» **Directions**: Which lines of the data below include the string "keys"? Return each of them.

────────────────────

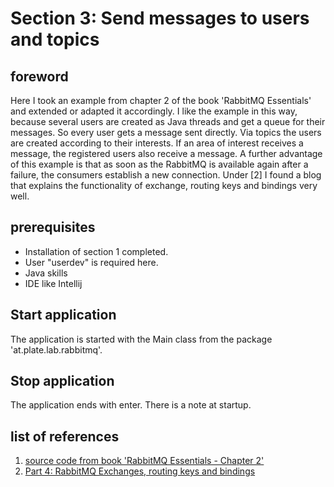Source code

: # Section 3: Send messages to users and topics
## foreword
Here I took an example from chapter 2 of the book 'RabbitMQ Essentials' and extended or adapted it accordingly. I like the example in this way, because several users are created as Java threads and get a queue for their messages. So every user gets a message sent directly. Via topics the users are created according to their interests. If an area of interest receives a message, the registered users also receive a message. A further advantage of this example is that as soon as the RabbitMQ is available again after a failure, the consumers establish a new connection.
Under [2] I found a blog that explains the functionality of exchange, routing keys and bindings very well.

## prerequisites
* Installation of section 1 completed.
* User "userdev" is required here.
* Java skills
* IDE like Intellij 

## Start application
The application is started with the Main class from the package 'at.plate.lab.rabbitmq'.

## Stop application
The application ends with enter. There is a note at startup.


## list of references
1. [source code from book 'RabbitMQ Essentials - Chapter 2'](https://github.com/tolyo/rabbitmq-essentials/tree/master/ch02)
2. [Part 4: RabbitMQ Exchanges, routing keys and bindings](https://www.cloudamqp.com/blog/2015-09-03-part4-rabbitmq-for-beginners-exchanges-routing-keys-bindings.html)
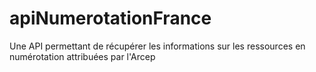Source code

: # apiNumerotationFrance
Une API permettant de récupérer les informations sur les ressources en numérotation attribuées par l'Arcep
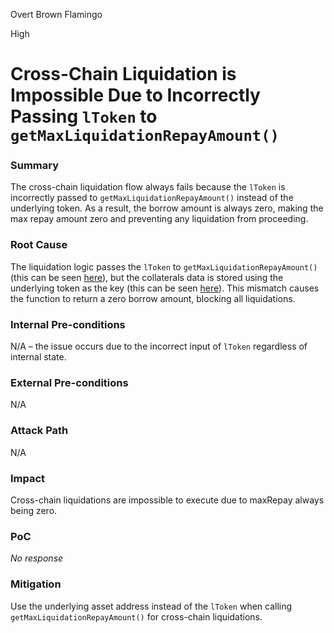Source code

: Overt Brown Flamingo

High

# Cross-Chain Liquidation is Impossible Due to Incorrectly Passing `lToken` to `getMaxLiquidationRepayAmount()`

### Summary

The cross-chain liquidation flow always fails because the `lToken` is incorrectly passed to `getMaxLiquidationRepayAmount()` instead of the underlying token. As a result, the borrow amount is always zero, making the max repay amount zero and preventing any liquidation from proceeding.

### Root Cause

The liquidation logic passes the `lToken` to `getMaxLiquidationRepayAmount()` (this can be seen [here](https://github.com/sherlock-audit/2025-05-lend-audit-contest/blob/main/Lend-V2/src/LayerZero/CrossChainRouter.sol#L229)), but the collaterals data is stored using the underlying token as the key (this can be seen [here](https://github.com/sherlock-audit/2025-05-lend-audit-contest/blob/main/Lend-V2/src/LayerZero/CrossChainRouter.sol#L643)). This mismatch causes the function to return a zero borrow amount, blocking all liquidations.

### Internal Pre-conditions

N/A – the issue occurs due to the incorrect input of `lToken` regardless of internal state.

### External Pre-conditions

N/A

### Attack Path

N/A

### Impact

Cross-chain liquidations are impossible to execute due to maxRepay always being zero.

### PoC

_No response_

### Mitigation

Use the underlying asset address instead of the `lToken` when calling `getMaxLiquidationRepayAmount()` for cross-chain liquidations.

────────────────────

» **Written reply**:
Under [2] I found a blog that explains the functionality of exchange, routing keys and bindings very well.
2. [Part 4: RabbitMQ Exchanges, routing keys and bindings](https://www.cloudamqp.com/blog/2015-09-03-part4-rabbitmq-for-beginners-exchanges-routing-keys-bindings.html)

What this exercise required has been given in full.